BRIEF >>
All lines holding the word "结算管理" in the listing below need to be copied.

RECORDS TO USE >>
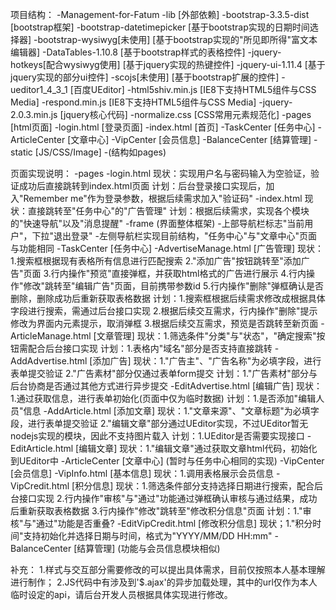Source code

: 项目结构：
-Management-for-Fatum
    -lib    [外部依赖]
        -bootstrap-3.3.5-dist    [bootstrap框架]
        -bootstrap-datetimepicker    [基于bootstrap实现的日期时间选择器]
        -bootstrap-wysiwyg[未使用]    [基于bootstrap实现的"所见即所得"富文本编辑器]
        -DataTables-1.10.8    [基于bootstrap样式的表格控件]
        -jquery-hotkeys[配合wysiwyg使用]    [基于jquery实现的热键控件]
        -jquery-ui-1.11.4    [基于jquery实现的部分ui控件]
        -scojs[未使用]    [基于bootstrap扩展的控件]
        -ueditor1_4_3_1    [百度UEditor]
        -html5shiv.min.js    [IE8下支持HTML5组件与CSS Media]
        -respond.min.js    [IE8下支持HTML5组件与CSS Media]
        -jquery-2.0.3.min.js    [jquery核心代码]
        -normalize.css    [CSS常用元素规范化]
    -pages    [html页面]
        -login.html    [登录页面]
        -index.html    [首页]
        -TaskCenter    [任务中心]
        -ArticleCenter    [文章中心]
        -VipCenter    [会员信息]
        -BalanceCenter    [结算管理]
    -static    [JS/CSS/Image]
        -(结构如pages)

页面实现说明：
-pages
    -login.html
        现状：实现用户名与密码输入为空验证，验证成功后直接跳转到index.html页面
        计划：后台登录接口实现后，加入"Remember me"作为登录参数，根据后续需求加入"验证码"
    -index.html
        现状：直接跳转至"任务中心"的"广告管理"
        计划：根据后续需求，实现各个模块的"快速导航"以及"消息提醒"
    -frame (界面整体框架)
        -上部导航栏标志"当前用户"，下拉"退出登录"
        -左侧导航栏实现目前结构，"任务中心"与"文章中心"页面与功能相同
    -TaskCenter    [任务中心]
    -AdvertiseManage.html    [广告管理]
        现状：1.搜索框根据现有表格所有信息进行匹配搜索
              2."添加广告"按钮跳转至"添加广告"页面
              3.行内操作"预览"直接弹框，并获取html格式的广告进行展示
              4.行内操作"修改"跳转至"编辑广告"页面，目前携带参数id
              5.行内操作"删除"弹框确认是否删除，删除成功后重新获取表格数据
        计划：1.搜索框根据后续需求修改成根据具体字段进行搜索，需通过后台接口实现
              2.根据后续交互需求，行内操作"删除"提示修改为界面内元素提示，取消弹框
              3.根据后续交互需求，预览是否跳转至新页面
    -ArticleManage.html    [文章管理]
        现状：1.筛选条件"分类"与"状态"，"确定搜索"按钮需配合后台接口实现
        计划：1.表格内"域名"部分是否支持直接跳转
    -AddAdvertise.html    [添加广告]
        现状：1."广告主"、"广告名称"为必填字段，进行表单提交验证
              2."广告素材"部分仅通过表单form提交
        计划：1."广告素材"部分与后台协商是否通过其他方式进行异步提交
    -EditAdvertise.html    [编辑广告]
        现状：1.通过获取信息，进行表单初始化(页面中仅为临时数据)
        计划：1.是否添加"编辑人员"信息
    -AddArticle.html    [添加文章]
        现状：1."文章来源"、"文章标题"为必填字段，进行表单提交验证
              2."编辑文章"部分通过UEditor实现，不过UEditor暂无nodejs实现的模块，因此不支持图片载入
        计划：1.UEditor是否需要实现接口
    -EditArticle.html    [编辑文章]
        现状：1."编辑文章"通过获取文章html代码，初始化到UEditor中
    -ArticleCenter    [文章中心]
    (暂时与任务中心相同的实现)
    -VipCenter    [会员信息]
    -VipInfo.html    [基本信息]
        现状：1.调用表格展示会员信息
    -VipCredit.html    [积分信息]
        现状：1.筛选条件部分支持选择日期进行搜索，配合后台接口实现
              2.行内操作"审核"与"通过"功能通过弹框确认审核与通过结果，成功后重新获取表格数据
              3.行内操作"修改"跳转至"修改积分信息"页面
        计划：1."审核"与"通过"功能是否重叠?
    -EditVipCredit.html    [修改积分信息]
        现状；1."积分时间"支持初始化并选择日期与时间，格式为"YYYY/MM/DD HH:mm"
    -BalanceCenter    [结算管理]
    (功能与会员信息模块相似)

补充：
    1.样式与交互部分需要修改的可以提出具体需求，目前仅按照本人基本理解进行制作；
    2.JS代码中有涉及到'$.ajax'的异步加载处理，其中的url仅作为本人临时设定的api，请后台开发人员根据具体实现进行修改。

ANSWER FOR THE TASK >>
        -BalanceCenter    [结算管理]
    -BalanceCenter    [结算管理]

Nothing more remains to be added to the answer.